= Kama tank school =

Secret training school for tank commanders operated by Germany

The Kama tank school (Panzerschule Kama) was a secret training school for tank commanders operated by the German Reichswehr near Kazan, Soviet Union. It operated from 1929 to 1933. The school was established in order to allow the German military to circumvent the military restrictions on tank research spelled out in the Treaty of Versailles. Apart from Kama, for the same reason Germany also operated the Lipetsk fighter-pilot school (1926–33) and a gas warfare facility, Gas-Testgelände Tomka (1928–31).

Following the Nazi party's rise to power, the school was closed and Germany's Tank Force and Air Force were trained in Germany.

It was codenamed "Kama" from the words Kazan and Malbrandt because the testing grounds were near Kazan and Oberstleutnant Malbrandt was assigned to select the location for testing.

==Background==
The Treaty of Versailles, signed on 28 June 1919, prohibited Germany from operating any form of tank or air force after the country had lost the First World War. Germany had normalised its relations with the Soviet Union in 1922, with the signing of the Treaty of Rapallo.

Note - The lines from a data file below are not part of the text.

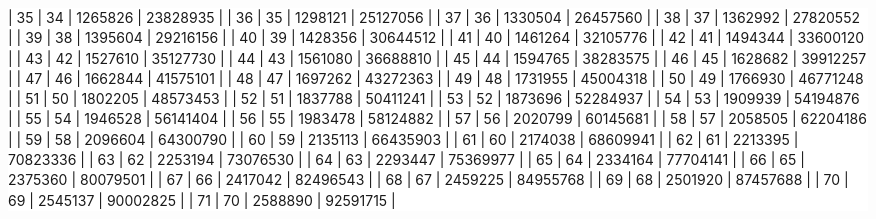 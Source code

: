 | 35 | 34 | 1265826 | 23828935 |
| 36 | 35 | 1298121 | 25127056 |
| 37 | 36 | 1330504 | 26457560 |
| 38 | 37 | 1362992 | 27820552 |
| 39 | 38 | 1395604 | 29216156 |
| 40 | 39 | 1428356 | 30644512 |
| 41 | 40 | 1461264 | 32105776 |
| 42 | 41 | 1494344 | 33600120 |
| 43 | 42 | 1527610 | 35127730 |
| 44 | 43 | 1561080 | 36688810 |
| 45 | 44 | 1594765 | 38283575 |
| 46 | 45 | 1628682 | 39912257 |
| 47 | 46 | 1662844 | 41575101 |
| 48 | 47 | 1697262 | 43272363 |
| 49 | 48 | 1731955 | 45004318 |
| 50 | 49 | 1766930 | 46771248 |
| 51 | 50 | 1802205 | 48573453 |
| 52 | 51 | 1837788 | 50411241 |
| 53 | 52 | 1873696 | 52284937 |
| 54 | 53 | 1909939 | 54194876 |
| 55 | 54 | 1946528 | 56141404 |
| 56 | 55 | 1983478 | 58124882 |
| 57 | 56 | 2020799 | 60145681 |
| 58 | 57 | 2058505 | 62204186 |
| 59 | 58 | 2096604 | 64300790 |
| 60 | 59 | 2135113 | 66435903 |
| 61 | 60 | 2174038 | 68609941 |
| 62 | 61 | 2213395 | 70823336 |
| 63 | 62 | 2253194 | 73076530 |
| 64 | 63 | 2293447 | 75369977 |
| 65 | 64 | 2334164 | 77704141 |
| 66 | 65 | 2375360 | 80079501 |
| 67 | 66 | 2417042 | 82496543 |
| 68 | 67 | 2459225 | 84955768 |
| 69 | 68 | 2501920 | 87457688 |
| 70 | 69 | 2545137 | 90002825 |
| 71 | 70 | 2588890 | 92591715 |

Initially, Germany was unwilling to break the Treaty of Versailles. This attitude changed however in 1923, when French and Belgian troops occupied the Ruhr area after Germany defaulted on its payments of war reparations. In December 1926, Germany and the Soviet Union signed an agreement to establish a tank school on Soviet territory. The school was eventually opened in 1929 and served to train approximately 30 German tank specialists.

==School operations==
After its opening, the school accommodated up to a dozen German officers at a time, training there for up to two years. Apart from training officers, the school served German companies like Krupp, Daimler, and Rheinmetall as a development ground for new tank designs. Technicians worked on the designs that later became the Panzerkampfwagen I and II.

Many of the officers training, instructing or visiting Kama later became high-ranking commanders in the Wehrmacht or its Panzerwaffe, among them Ernst Volckheim, Werner von Blomberg, Walter Model, Wilhelm Ritter von Thoma, Heinz Guderian and Josef Harpe. However claims about training of Guderian are contested: allegedly, he visited Kama only once, as a member of inspection.

It is claimed that a number of Soviet tank officers were also trained there. However from the declassified German and Soviet documents one may conclude that the Soviet officers were mainly observers or assistants.

==Closure==
In the early 1930s, the political situation for the tank school began to change. The Soviet Union opened itself to the West while Germany attempted a closer approach to France.

In December 1932, Germany achieved being viewed as an equal at the Geneva Conference, making the secret schools somewhat unnecessary. With the rise of the Nazis to power in January 1933, the ideological gap between fascist Germany and the communist Soviet Union became too large and the tank school at Kazan was closed in late 1933.